Así pues, lo que pasó el domingo es un hecho insólito que pone de manifiesto la crisis de régimen que afecta a España. No sólo por las protestas contra el jefe del estado. También por la airada reacción del establishment en defensa de Su Majestad que evidencia temores inusitados, como cuando una bestia mal herida que teme su muerte lucha por la supervivencia con más ferocidad que nunca.
Los episodios de estos días de reverencia al poder y los actos de vasallaje no son propios de una situación política democráticamente normalizada. Comprobémoslo aprovechando los hechos del fin de semana. El Gobierno español, en un comunicado afirma: “Los desplantes anunciados por ciertos representantes institucionales, además de injustos y mezquinos, ponen en riesgo que Barcelona pueda seguir albergando en el futuro un evento global de tanta importancia”. Es obvio que se trata de una amenaza, porque el Gobierno español no es el organizador del acontecimiento, pero todo el mundo entiende que tiene suficiente poder como para sabotear esta iniciativa privada. Antes los diarios El País y El Mundo representaban más o menos aquellas "dos Españas" que decía Machado y antes ninguno de los dos diarios se habría tragado la consigna gubernamental de manera tan acrítica, pero los tiempos están cambiando, y no precisamente a mejor. El lunes han titulado así “El boicot al Rey amenaza el futuro del Mobile en Barcelona” y “El desplante secesionista al Rey amenaza el Mobile en Barcelona”. No hay diferencia y, de hecho, todos los diarios que se distribuyen por toda España enfatizaron la misma idea dictada por la Moncloa.

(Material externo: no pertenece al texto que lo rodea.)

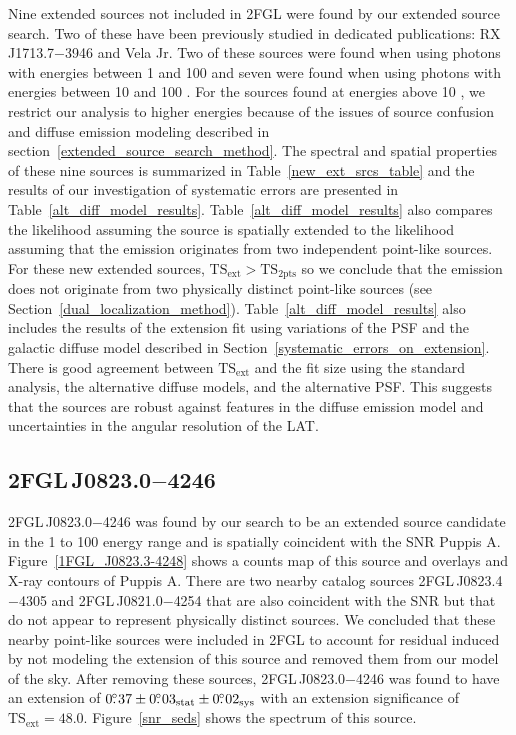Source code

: \documentclass[12pt,preprint]{aastex}
\newcommand{\gev}{\text{GeV}\xspace}
\newcommand{\tsext}{{\ensuremath{\text{TS}_{\text{ext}}}}\xspace}
\newcommand{\tsinc}{\ensuremath{\text{TS}_{\text{2pts}}}\xspace}
\newcommand{\rosat}{\text{{\em ROSAT}}\xspace}
\newcommand{\sys}{\text{sys}\xspace}
\newcommand{\stat}{\text{stat}\xspace}
\begin{document}
Nine extended sources not included in 2FGL were found by our
extended source search. Two of these have been previously
studied in dedicated publications: RX\,J1713.7$-$3946 and Vela
Jr. \citep{rx_j1713_lat,vela_jr_lat}
Two of these sources were
found when using photons with energies between 1 \gev and 100 \gev and seven
were found when using photons with energies between 10 \gev and 100 \gev.
For the sources found at energies above 10 \gev, we restrict our
analysis to higher energies because of the issues
of source confusion and diffuse emission modeling described in
section~\ref{extended_source_search_method}.
The spectral and spatial properties of these nine sources is summarized
in Table~\ref{new_ext_srcs_table} and the results of our investigation of
systematic errors are presented in Table~\ref{alt_diff_model_results}.
Table~\ref{alt_diff_model_results}
also
compares the likelihood assuming the source is spatially
extended to the likelihood assuming 
that the emission originates from two independent point-like
sources. For these new extended sources, $\tsext>\tsinc$ 
so we conclude that 
the \gev emission does not originate from two physically
distinct point-like sources (see Section~\ref{dual_localization_method}).  
Table~\ref{alt_diff_model_results} also includes the
results of the extension fit using variations of the PSF and the galactic
diffuse model described in Section~\ref{systematic_errors_on_extension}.
There is good agreement between \tsext and the fit size using the standard
analysis, the alternative diffuse models, and the alternative PSF.
This suggests that the sources are robust against features in the diffuse
emission model and uncertainties in the angular resolution of the LAT.

\subsection{2FGL\,J0823.0$-$4246}
\label{section_2FGL_J0823.0-4246}


2FGL\,J0823.0$-$4246 was found by our search to be an extended source
candidate in the 1 \gev to 100 \gev energy range and is spatially
coincident with the SNR Puppis A.  Figure~\ref{1FGL_J0823.3-4248} shows
a counts map of this source and overlays and \rosat X-ray contours of
Puppis A.  There are two nearby catalog sources 2FGL\,J0823.4$-$4305
and 2FGL\,J0821.0$-$4254 that are also coincident with the SNR but that
do not appear to represent physically distinct sources.
We concluded that
these nearby point-like sources
were included in 2FGL to account for residual induced
by not modeling the extension of this source and
removed them from our model of the sky.
After removing these sources, 2FGL\,J0823.0$-$4246 was found to have an extension of
$0\fdg37\pm0\fdg03_\stat\pm0\fdg02_\sys$ with an extension significance
of $\tsext=48.0$.  Figure~\ref{snr_seds} shows the spectrum of
this source.
\end{document}
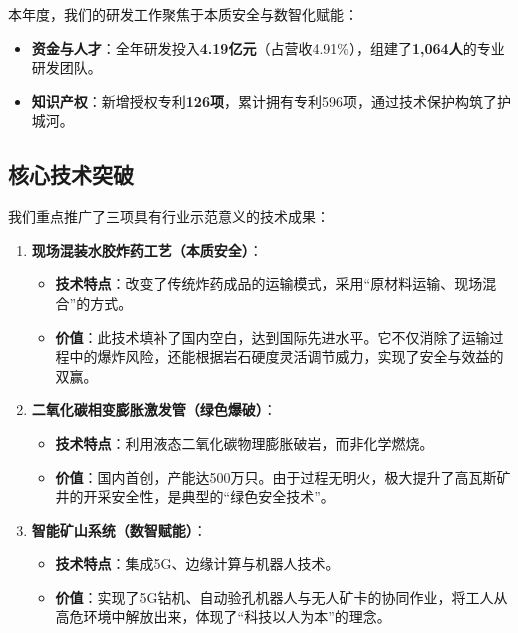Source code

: \documentclass[a4paper,12pt]{article}
\begin{document}
本年度，我们的研发工作聚焦于本质安全与数智化赋能：
\begin{itemize}
    \item \textbf{资金与人才}：全年研发投入\textbf{4.19亿元}（占营收4.91\%），组建了\textbf{1,064人}的专业研发团队。
    \item \textbf{知识产权}：新增授权专利\textbf{126项}，累计拥有专利596项，通过技术保护构筑了护城河。
\end{itemize}

\subsection{核心技术突破}

我们重点推广了三项具有行业示范意义的技术成果：

\begin{enumerate}
    \item \textbf{现场混装水胶炸药工艺（本质安全）}：
    \begin{itemize}
        \item \textbf{技术特点}：改变了传统炸药成品的运输模式，采用“原材料运输、现场混合”的方式。
        \item \textbf{价值}：此技术填补了国内空白，达到国际先进水平。它不仅消除了运输过程中的爆炸风险，还能根据岩石硬度灵活调节威力，实现了安全与效益的双赢。
    \end{itemize}
    
    \item \textbf{二氧化碳相变膨胀激发管（绿色爆破）}：
    \begin{itemize}
        \item \textbf{技术特点}：利用液态二氧化碳物理膨胀破岩，而非化学燃烧。
        \item \textbf{价值}：国内首创，产能达500万只。由于过程无明火，极大提升了高瓦斯矿井的开采安全性，是典型的“绿色安全技术”。
    \end{itemize}
    
    \item \textbf{智能矿山系统（数智赋能）}：
    \begin{itemize}
        \item \textbf{技术特点}：集成5G、边缘计算与机器人技术。
        \item \textbf{价值}：实现了5G钻机、自动验孔机器人与无人矿卡的协同作业，将工人从高危环境中解放出来，体现了“科技以人为本”的理念。
    \end{itemize}
\end{enumerate}

\end{document}
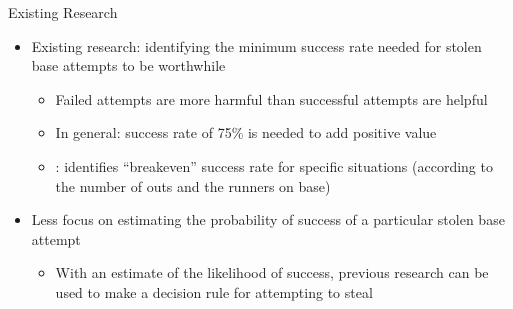 \documentclass[10pt]{beamer}
\begin{document}
\begin{frame}{Existing Research}
\begin{itemize}
    \item Existing research: identifying the minimum success rate needed for stolen base attempts to be worthwhile
    \begin{itemize}
        \item Failed attempts are more harmful than successful attempts are helpful
    
        \item In general: success rate of 75\% is needed to add positive value \citep{Stolen-Base-Percentage}

        \item \cite{keyes}: identifies ``breakeven'' success rate for specific situations (according to the number of outs and the runners on base)
    \end{itemize}
    \vspace{3mm}
    \item Less focus on estimating the probability of success of a particular stolen base attempt
    \begin{itemize}
        \item With an estimate of the likelihood of success, previous research can be used to make a decision rule for attempting to steal
    \end{itemize}
\end{itemize}
\end{frame}
\end{document}
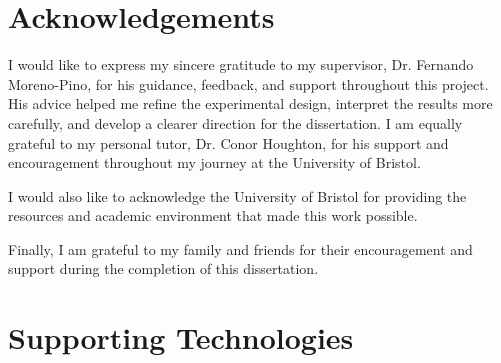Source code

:\documentclass[
    author={Aanchala Ravindra Bhongade},
    supervisor={Dr. Fernando Moreno-Pino},
    degree={MSc},
    title={Length Generalisation in Transformer-Based Sequence Models: Failure Taxonomy and Mitigation Strategies},
    subtitle={},
    type={},
    year={2026}
]{dissertation}
\begin{document}
\maketitle
\frontmatter
\makedecl


\chapter*{Acknowledgements}

\noindent
I would like to express my sincere gratitude to my supervisor, Dr. Fernando Moreno-Pino,  for his guidance, feedback, and support throughout this project. His advice helped me refine the experimental design, interpret the results more carefully, and develop a clearer direction for the dissertation. I am equally grateful to my personal tutor, Dr. Conor Houghton, for his support and encouragement throughout my journey at the University of Bristol.

I would also like to acknowledge the University of Bristol for providing the resources and academic environment that made this work possible.

Finally, I am grateful to my family and friends for their encouragement and support during the completion of this dissertation.





\tableofcontents
\listoffigures
\listoftables





\chapter*{Supporting Technologies}
\end{document}
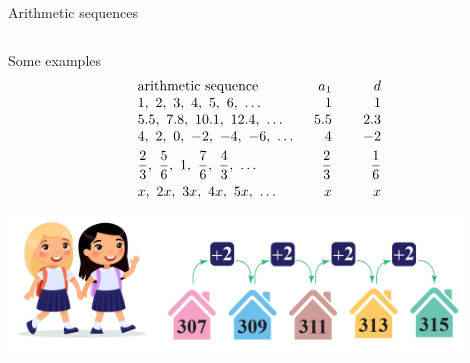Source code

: \documentclass[9pt,aspectratio=169]{beamer}
\begin{document}
\begin{frame}{Arithmetic sequences}
\begin{columns}[T]
\begin{column}{0.5\textwidth}
      Some examples
      \[
        \begin{array}{l r r}
          \text{arithmetic sequence}\hspace*{3em} & a_1 & \hspace*{2em}d \\
          1,\ 2,\ 3,\ 4,\ 5,\ 6,\ \ldots & 1 & 1 \\
          5.5,\ 7.8,\ 10.1,\ 12.4,\ \ldots & 5.5 & 2.3 \\
          4,\ 2,\ 0,\ -2,\ -4,\ -6,\ \ldots & 4 & -2 \\[0.4em]
          \dfrac{2}{3},\ \dfrac{5}{6},\ 1,\ \dfrac{7}{6},\ \dfrac{4}{3},\ \ldots & \dfrac{2}{3} & \dfrac{1}{6} \\[0.7em]
          x,\ 2x,\ 3x,\ 4x,\ 5x,\ \ldots & x & x
        \end{array}
      \]
      \begin{center}
        \vspace*{-1\baselineskip}
        \includegraphics[width=0.9\textwidth]{06 - Arithmetic Sequences/street.png}
      \end{center}
    \end{column}
  \end{columns}
\end{frame}
\end{document}
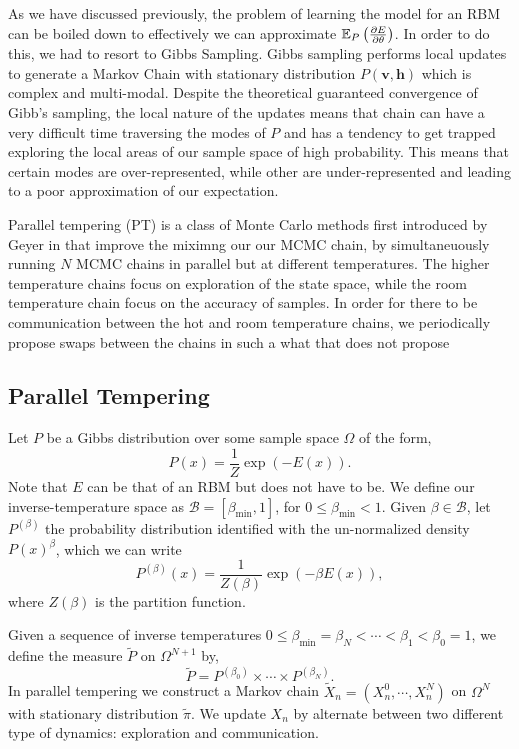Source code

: As we have discussed previously, the problem of learning the model for an RBM can be boiled down to effectively we can approximate ${\mathbb{E}}_P\left(\frac{\partial E}{\partial \theta}\right)$. In order to do this, we had to resort to Gibbs Sampling. 
Gibbs sampling performs local updates to generate a Markov Chain with stationary distribution $P(\textbf{v},\textbf{h})$ which is complex and multi-modal. Despite the theoretical guaranteed convergence of Gibb's sampling, the local nature of the updates means that chain can have a very difficult time traversing the modes of $P$ and  has a tendency to get trapped exploring the local areas of our sample space of high probability. This means that certain modes are over-represented, while other are under-represented and leading to a poor approximation of our expectation.

Parallel tempering (PT) is a class of Monte Carlo methods first introduced by Geyer in \cite{geyer1991markov} that improve the miximng our our MCMC chain, by simultaneuously running $N$ MCMC chains in parallel but at different temperatures. The higher temperature chains focus on exploration of the state space, while the room temperature chain focus on the accuracy of samples. In order for there to be communication between the hot and room temperature chains, we periodically propose swaps between the chains in such a what that does not propose 


\subsection{Parallel Tempering}\label{sec_PT}
Let $P$ be a Gibbs distribution over some sample space $\Omega$ of the form,
\[P(x)=\frac{1}{Z} \exp(-E(x)).\]
Note that $E$ can be that of an RBM but does not have to be. We define our inverse-temperature space as $\mathcal{B}=[\beta_{\min},1]$, for $0\leq \beta_{\min}<1$. Given $\beta\in\mathcal{B}$, let $P^{(\beta)}$ the probability distribution identified with the un-normalized density $P(x)^\beta$, which we can write
\[P^{(\beta)}(x)= \frac{1}{Z(\beta)} \exp(-\beta E(x)),\]
where $Z(\beta)$ is the partition function. 

Given a sequence of inverse temperatures $0\leq\beta_{\min}= \beta_N<\cdots<\beta_{1}<\beta_0=1$, we define the measure $\tilde{P}$ on $\Omega^{N+1}$ by,
\[\tilde{P}=P^{(\beta_0)}\times\cdots\times P^{(\beta_N)}.\]
In parallel tempering we construct a Markov chain $\tilde{X}_n=(X_n^{0},\cdots, X^{N}_n)$ on $\Omega^N$ with stationary distribution $\tilde{\pi}$. We update $X_n$ by alternate between two different type of dynamics: exploration and communication.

Ahora en España hay un Rey cuestionado; un gobierno carcomido por la corrupción y una oposición claudicante. Los ricos son más ricos y los pobres, más pobres. Y los medios principales compiten por ver quién es más lagotero. No hay, pues, los contrapoderes propios de cualquier democracia. Y por eso también hay presos políticos y políticos exiliados, periodistas críticos perseguidos, artistas y comediantes represaliados, pinturas censuradas y jubilados en la calle enfrentándose a la policía. Todo eso inexorablemente acabará explotando, por eso el Rey, con razón, está tan asustado.